Yup you got it, SF is superfat. Basically, when you formulate a recipe, you want a little bit extra oil in your recipe to make sure you don't have any extra lye left in your soap when it's all cured. It's a safeguard and can make soap feel less stripping to your skin, because that bit of oil sticks around.

For a standard recipe, a 5% superfat is a good amount.

For a salt bar, you actually want a much higher superfat because coconut oil is a very skin-stripping oil. And you want lots of coconut oil in your salt bar because salt is a huge lather inhibitor and coconut oil produces lots of big fluffy lather. So more coconut oil = more lather. Make sense!?
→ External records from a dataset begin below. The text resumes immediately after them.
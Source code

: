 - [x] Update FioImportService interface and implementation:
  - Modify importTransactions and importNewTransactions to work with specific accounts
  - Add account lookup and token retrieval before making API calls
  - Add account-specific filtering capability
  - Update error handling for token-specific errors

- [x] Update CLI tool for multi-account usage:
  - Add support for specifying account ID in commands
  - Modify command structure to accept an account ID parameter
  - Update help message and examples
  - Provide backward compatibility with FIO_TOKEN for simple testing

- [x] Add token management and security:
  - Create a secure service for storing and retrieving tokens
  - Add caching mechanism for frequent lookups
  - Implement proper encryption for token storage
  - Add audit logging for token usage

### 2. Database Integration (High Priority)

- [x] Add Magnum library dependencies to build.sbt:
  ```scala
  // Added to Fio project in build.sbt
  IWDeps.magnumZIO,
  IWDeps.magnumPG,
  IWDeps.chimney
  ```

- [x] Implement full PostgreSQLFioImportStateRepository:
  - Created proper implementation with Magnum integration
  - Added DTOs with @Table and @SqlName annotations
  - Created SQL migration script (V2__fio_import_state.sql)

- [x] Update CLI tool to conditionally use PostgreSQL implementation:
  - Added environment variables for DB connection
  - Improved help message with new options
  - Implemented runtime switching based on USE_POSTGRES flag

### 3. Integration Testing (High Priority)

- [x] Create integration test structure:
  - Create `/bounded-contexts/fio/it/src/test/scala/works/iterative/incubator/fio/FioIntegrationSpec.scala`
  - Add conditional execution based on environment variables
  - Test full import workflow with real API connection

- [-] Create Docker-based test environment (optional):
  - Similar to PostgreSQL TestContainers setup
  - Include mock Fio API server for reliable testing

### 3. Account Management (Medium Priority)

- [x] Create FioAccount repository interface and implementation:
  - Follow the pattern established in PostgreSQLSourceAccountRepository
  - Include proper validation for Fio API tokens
I'd recommend checking out some soapmaking tutorials before jumping right in. Soapmaking 101 on Youtube is great.

And definitely familiarize yourself with Lye Calculators. Soapee.com is great and easy to use. They help you determine how much water and lye you need for the amount of oils you use.
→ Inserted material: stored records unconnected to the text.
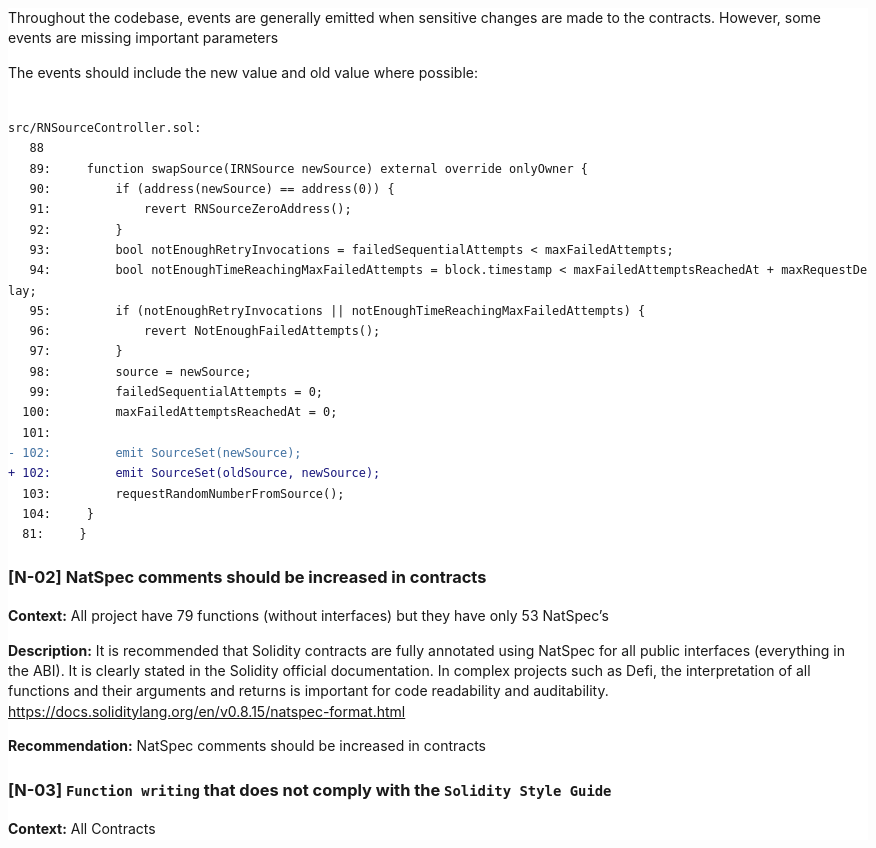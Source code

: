Throughout the codebase, events are generally emitted when sensitive changes are made to the contracts. However, some events are missing important parameters

The events should include the new value and old value where possible:

```diff

src/RNSourceController.sol:
   88  
   89:     function swapSource(IRNSource newSource) external override onlyOwner {
   90:         if (address(newSource) == address(0)) {
   91:             revert RNSourceZeroAddress();
   92:         }
   93:         bool notEnoughRetryInvocations = failedSequentialAttempts < maxFailedAttempts;
   94:         bool notEnoughTimeReachingMaxFailedAttempts = block.timestamp < maxFailedAttemptsReachedAt + maxRequestDelay;
   95:         if (notEnoughRetryInvocations || notEnoughTimeReachingMaxFailedAttempts) {
   96:             revert NotEnoughFailedAttempts();
   97:         }
   98:         source = newSource;
   99:         failedSequentialAttempts = 0;
  100:         maxFailedAttemptsReachedAt = 0;
  101: 
- 102:         emit SourceSet(newSource);
+ 102:         emit SourceSet(oldSource, newSource);
  103:         requestRandomNumberFromSource();
  104:     }
  81:     }

```



### [N-02] NatSpec comments should be increased in contracts

**Context:**
All project have 79 functions (without interfaces) but they have only 53 NatSpec’s

**Description:**
It is recommended that Solidity contracts are fully annotated using NatSpec for all public interfaces (everything in the ABI). It is clearly stated in the Solidity official documentation.
In complex projects such as Defi, the interpretation of all functions and their arguments and returns is important for code readability and auditability.
https://docs.soliditylang.org/en/v0.8.15/natspec-format.html

**Recommendation:**
NatSpec comments should be increased in contracts




### [N-03] `Function writing` that does not comply with the `Solidity Style Guide`

**Context:**
All Contracts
A good beginner recipe (non-salt bar) with your oils would be something like:

40% Palm Oil
35% Sweet Almond Oil
20% Coconut Oil
5% Castor Oil

5% Superfat
30% Lye Concentration

Are you planning on using fresh or powered goat milk?

A good beginner salt-bar recipe would be:

100% Coconut Oil
70% Salt (70% of your oil weight)

20% Superfat
30% Lye Concentration
 
What do you think of this recipe? I'm sorry for asking so many questions! But the more I read up, the more complicated it seems to get because all the vids and sites sometimes tells me different things. Thanks!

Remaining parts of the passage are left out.